Nous ne construirons pas l'Europe de nos ambitions, l'Europe que nous voulons pour les Européens, sans nous donner les instruments pour le faire.

La politique de cohésion que je vous propose aujourd'hui aura pour but, partout en Europe, de favoriser la croissance durable en concentrant ses efforts sur l'innovation et la société de l'information ; l'environnement et la prévention des risques ; l'accessibilité et les services d'intérêt économique général ; et naturellement l'emploi, la formation.

Pour cela, la politique de cohésion aura trois priorités.

    Première priorité, qui mobilisera environ 78 % de l'enveloppe globale : soutenir la convergence des Etats et des régions les moins développés. Comme aujourd'hui, cela concernera les régions de l'Union dont le PIB par habitant est inférieur à 75 % de la moyenne communautaire. Comme aujourd'hui, conformément au traité, le fonds de cohésion ira aux Etats dont le PNB est inférieur à 90 % de la moyenne communautaire.

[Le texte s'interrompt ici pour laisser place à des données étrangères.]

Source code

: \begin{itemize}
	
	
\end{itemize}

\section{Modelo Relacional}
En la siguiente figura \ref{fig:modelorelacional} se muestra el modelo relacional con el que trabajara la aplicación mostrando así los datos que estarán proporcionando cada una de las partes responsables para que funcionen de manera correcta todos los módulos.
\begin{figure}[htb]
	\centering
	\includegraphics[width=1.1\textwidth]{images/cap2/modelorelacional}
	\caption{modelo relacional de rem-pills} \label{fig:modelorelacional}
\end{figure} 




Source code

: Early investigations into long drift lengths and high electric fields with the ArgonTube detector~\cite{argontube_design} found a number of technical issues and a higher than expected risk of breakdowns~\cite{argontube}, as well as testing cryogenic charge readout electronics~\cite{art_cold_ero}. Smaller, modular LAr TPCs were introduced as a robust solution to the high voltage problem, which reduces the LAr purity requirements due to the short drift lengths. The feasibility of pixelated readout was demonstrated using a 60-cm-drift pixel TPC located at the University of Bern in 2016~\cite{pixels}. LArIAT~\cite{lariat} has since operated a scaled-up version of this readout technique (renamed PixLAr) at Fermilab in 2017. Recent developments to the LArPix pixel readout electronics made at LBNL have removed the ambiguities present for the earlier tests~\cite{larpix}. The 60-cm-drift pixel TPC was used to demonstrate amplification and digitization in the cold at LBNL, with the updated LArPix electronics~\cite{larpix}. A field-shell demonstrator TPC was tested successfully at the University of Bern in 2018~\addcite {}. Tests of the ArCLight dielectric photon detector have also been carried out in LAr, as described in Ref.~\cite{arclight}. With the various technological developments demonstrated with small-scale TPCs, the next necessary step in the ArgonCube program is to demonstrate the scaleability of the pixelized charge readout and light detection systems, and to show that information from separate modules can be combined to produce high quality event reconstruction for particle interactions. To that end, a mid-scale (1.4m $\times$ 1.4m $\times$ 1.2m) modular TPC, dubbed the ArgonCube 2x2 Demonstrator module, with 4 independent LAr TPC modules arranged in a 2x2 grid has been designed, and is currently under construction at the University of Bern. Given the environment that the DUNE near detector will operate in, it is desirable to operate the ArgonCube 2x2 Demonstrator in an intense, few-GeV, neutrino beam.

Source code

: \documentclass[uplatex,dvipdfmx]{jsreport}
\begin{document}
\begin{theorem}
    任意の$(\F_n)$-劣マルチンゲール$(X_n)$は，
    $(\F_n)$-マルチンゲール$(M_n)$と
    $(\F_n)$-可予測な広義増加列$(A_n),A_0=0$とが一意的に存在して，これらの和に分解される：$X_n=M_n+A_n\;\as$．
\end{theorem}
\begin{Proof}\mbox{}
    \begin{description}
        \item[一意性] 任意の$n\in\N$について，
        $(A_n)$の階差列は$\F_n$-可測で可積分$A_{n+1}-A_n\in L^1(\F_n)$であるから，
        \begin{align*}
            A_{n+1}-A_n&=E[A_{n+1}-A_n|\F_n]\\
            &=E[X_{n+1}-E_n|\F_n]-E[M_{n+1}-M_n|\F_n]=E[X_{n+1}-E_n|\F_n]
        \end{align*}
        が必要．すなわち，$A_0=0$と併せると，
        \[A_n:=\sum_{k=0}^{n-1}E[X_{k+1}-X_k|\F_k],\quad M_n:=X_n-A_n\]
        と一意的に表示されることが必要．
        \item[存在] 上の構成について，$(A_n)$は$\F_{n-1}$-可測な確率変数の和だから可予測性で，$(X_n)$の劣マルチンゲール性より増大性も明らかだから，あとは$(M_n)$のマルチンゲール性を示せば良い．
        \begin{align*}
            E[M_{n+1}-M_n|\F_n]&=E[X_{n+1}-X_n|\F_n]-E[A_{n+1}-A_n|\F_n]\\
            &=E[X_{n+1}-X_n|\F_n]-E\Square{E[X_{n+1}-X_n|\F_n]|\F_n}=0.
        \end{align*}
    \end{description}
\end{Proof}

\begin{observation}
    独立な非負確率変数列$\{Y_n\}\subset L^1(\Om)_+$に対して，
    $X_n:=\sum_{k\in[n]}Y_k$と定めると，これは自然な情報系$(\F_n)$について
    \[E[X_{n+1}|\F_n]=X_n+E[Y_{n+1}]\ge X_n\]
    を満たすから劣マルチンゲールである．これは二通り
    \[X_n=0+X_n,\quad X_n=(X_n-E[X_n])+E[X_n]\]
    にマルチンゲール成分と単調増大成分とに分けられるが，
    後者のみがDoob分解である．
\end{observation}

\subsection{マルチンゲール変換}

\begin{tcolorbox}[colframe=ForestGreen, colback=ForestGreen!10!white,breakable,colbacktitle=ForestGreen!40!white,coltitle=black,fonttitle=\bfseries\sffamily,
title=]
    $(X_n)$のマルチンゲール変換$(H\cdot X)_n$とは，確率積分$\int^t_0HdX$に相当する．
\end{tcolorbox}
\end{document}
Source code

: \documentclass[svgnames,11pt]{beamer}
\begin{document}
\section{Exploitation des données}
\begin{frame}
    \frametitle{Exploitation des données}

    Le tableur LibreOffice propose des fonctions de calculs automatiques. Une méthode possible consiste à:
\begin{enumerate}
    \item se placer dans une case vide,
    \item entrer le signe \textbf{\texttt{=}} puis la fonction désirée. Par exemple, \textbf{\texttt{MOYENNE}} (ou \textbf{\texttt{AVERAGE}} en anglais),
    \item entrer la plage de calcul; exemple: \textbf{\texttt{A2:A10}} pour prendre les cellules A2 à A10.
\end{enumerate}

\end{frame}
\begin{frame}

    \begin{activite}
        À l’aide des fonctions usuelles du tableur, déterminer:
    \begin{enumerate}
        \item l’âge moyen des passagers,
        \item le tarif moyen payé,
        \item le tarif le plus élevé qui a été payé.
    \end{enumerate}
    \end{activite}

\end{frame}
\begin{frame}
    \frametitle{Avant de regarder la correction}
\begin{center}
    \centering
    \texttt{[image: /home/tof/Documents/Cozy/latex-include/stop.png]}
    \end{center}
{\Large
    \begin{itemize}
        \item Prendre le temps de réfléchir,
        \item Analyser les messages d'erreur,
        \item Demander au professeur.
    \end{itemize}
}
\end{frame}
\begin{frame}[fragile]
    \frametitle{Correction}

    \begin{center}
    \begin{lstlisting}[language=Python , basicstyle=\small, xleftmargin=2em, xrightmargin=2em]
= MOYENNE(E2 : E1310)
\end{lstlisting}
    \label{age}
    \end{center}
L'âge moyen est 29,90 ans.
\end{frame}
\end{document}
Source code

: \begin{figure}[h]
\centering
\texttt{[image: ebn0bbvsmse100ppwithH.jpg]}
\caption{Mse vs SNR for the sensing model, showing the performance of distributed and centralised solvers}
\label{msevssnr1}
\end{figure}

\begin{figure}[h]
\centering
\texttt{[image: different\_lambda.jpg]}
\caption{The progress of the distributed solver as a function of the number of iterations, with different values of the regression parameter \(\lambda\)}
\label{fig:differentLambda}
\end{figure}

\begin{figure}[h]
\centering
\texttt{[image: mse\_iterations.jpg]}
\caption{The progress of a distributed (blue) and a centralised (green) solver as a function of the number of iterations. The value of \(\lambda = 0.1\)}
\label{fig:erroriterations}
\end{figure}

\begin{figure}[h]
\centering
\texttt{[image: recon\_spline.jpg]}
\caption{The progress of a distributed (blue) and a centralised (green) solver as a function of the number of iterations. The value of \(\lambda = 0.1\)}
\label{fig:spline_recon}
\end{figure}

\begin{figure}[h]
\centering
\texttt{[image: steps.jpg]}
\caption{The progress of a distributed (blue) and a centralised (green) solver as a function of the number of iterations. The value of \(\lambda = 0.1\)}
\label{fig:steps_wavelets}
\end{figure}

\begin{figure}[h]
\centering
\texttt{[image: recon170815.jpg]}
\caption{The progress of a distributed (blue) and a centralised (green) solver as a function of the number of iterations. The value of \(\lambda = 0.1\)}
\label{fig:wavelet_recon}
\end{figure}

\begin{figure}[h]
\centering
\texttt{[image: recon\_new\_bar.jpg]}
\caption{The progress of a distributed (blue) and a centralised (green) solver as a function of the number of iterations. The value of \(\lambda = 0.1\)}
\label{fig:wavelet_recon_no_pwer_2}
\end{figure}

Mais parce qu'une petite vingtaine de régions aurait continué à bénéficier de cette priorité, si l'évaluation statistique à 25 de leur développement n'avait pas artificiellement bondi, nous proposons pour elles un traitement financier préférentiel et temporaire. C'est une solution qui me paraît équitable.

    Pour ces régions, mon collègue Mario Monti et moi-même avons également proposé une solution équitable pour les aides d'Etat, qui reconnaît le caractère temporaire de leur situation, mais leur permet des taux d'aides généreux.

      Deuxième priorité, qui mobilisera 18 % environ de l'enveloppe globale : la compétitivité régionale et l'emploi et qui concernera tous les autres territoires de l'Union, toutes les autres régions.

 Il s'agit de combiner deux efforts, deux méthodes.

 Un effort ciblé, dans les régions, sur les thèmes-clés de la croissance durable.

    Un effort national, centré sur l'emploi, et plus spécifiquement la création d'emplois, l'adaptabilité des travailleurs, et l'accès au marché du travail des personnes les plus vulnérables.

    Il y a une différence entre cette priorité et la précédente. La priorité 'convergence' est faite pour qu'on en sorte. Et c'est une bonne nouvelle d'en sortir ; parce que cela veut dire que l'on a réussi à rattraper une bonne partie de son retard. Ce sera d'ailleurs le cas d'une douzaine de régions en 2007 qui sortiront naturellement de l'Objectif 1 parce qu'elles ont réussi ! Toutefois, pour ne pas casser leur dynamique, j'ai prévu pour elles un accès plus favorable à cette deuxième priorité, celle de la compétitivité régionale.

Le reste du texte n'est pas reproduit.